## DATA TO USE
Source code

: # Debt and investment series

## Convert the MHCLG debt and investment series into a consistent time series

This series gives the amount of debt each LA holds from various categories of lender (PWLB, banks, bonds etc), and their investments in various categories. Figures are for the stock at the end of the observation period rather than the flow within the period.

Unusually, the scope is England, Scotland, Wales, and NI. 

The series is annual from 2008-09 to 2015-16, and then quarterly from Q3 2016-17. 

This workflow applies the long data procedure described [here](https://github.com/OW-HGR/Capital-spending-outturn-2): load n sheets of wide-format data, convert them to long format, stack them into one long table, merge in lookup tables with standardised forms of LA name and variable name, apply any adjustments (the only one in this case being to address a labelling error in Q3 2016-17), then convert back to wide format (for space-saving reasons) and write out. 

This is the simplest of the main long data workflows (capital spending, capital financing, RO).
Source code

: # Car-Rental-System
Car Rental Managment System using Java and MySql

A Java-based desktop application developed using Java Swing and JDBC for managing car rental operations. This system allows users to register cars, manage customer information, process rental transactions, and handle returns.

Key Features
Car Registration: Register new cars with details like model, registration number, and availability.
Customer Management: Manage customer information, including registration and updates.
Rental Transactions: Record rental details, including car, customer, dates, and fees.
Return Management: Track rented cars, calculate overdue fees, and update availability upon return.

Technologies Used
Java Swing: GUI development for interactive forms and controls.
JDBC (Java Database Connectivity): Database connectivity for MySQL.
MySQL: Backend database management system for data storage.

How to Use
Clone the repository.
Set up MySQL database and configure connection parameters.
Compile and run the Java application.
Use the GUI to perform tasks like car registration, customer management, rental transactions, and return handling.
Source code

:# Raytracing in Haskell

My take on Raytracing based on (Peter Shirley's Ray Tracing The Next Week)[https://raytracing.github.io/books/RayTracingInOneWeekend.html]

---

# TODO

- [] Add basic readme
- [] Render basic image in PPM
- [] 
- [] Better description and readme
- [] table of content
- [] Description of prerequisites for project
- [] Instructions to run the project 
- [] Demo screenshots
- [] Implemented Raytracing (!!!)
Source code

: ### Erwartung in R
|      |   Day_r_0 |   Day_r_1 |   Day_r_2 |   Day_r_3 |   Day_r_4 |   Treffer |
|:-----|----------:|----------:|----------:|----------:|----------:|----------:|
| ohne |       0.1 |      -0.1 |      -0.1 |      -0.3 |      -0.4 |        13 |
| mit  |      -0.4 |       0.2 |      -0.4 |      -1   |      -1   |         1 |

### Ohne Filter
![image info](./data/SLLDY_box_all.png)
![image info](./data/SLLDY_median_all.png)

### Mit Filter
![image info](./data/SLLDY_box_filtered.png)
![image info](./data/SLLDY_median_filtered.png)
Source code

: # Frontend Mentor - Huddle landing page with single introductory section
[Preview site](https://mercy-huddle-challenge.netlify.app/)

## WHAT YOU ARE ASKED TO DO
Every line of the listing is to be returned exactly as given.

## EXERCISE SOLUTION
Source code

: # Debt and investment series

## Convert the MHCLG debt and investment series into a consistent time series

This series gives the amount of debt each LA holds from various categories of lender (PWLB, banks, bonds etc), and their investments in various categories. Figures are for the stock at the end of the observation period rather than the flow within the period.

Unusually, the scope is England, Scotland, Wales, and NI. 

The series is annual from 2008-09 to 2015-16, and then quarterly from Q3 2016-17. 

This workflow applies the long data procedure described [here](https://github.com/OW-HGR/Capital-spending-outturn-2): load n sheets of wide-format data, convert them to long format, stack them into one long table, merge in lookup tables with standardised forms of LA name and variable name, apply any adjustments (the only one in this case being to address a labelling error in Q3 2016-17), then convert back to wide format (for space-saving reasons) and write out. 

This is the simplest of the main long data workflows (capital spending, capital financing, RO).
Source code

: # Car-Rental-System
Car Rental Managment System using Java and MySql

A Java-based desktop application developed using Java Swing and JDBC for managing car rental operations. This system allows users to register cars, manage customer information, process rental transactions, and handle returns.

Key Features
Car Registration: Register new cars with details like model, registration number, and availability.
Customer Management: Manage customer information, including registration and updates.
Rental Transactions: Record rental details, including car, customer, dates, and fees.
Return Management: Track rented cars, calculate overdue fees, and update availability upon return.

Technologies Used
Java Swing: GUI development for interactive forms and controls.
JDBC (Java Database Connectivity): Database connectivity for MySQL.
MySQL: Backend database management system for data storage.

How to Use
Clone the repository.
Set up MySQL database and configure connection parameters.
Compile and run the Java application.
Use the GUI to perform tasks like car registration, customer management, rental transactions, and return handling.
Source code

:# Raytracing in Haskell

My take on Raytracing based on (Peter Shirley's Ray Tracing The Next Week)[https://raytracing.github.io/books/RayTracingInOneWeekend.html]

---

# TODO

- [] Add basic readme
- [] Render basic image in PPM
- [] 
- [] Better description and readme
- [] table of content
- [] Description of prerequisites for project
- [] Instructions to run the project 
- [] Demo screenshots
- [] Implemented Raytracing (!!!)
Source code

: ### Erwartung in R
|      |   Day_r_0 |   Day_r_1 |   Day_r_2 |   Day_r_3 |   Day_r_4 |   Treffer |
|:-----|----------:|----------:|----------:|----------:|----------:|----------:|
| ohne |       0.1 |      -0.1 |      -0.1 |      -0.3 |      -0.4 |        13 |
| mit  |      -0.4 |       0.2 |      -0.4 |      -1   |      -1   |         1 |

### Ohne Filter
![image info](./data/SLLDY_box_all.png)
![image info](./data/SLLDY_median_all.png)

### Mit Filter
![image info](./data/SLLDY_box_filtered.png)
![image info](./data/SLLDY_median_filtered.png)
Source code

: # Frontend Mentor - Huddle landing page with single introductory section
[Preview site](https://mercy-huddle-challenge.netlify.app/)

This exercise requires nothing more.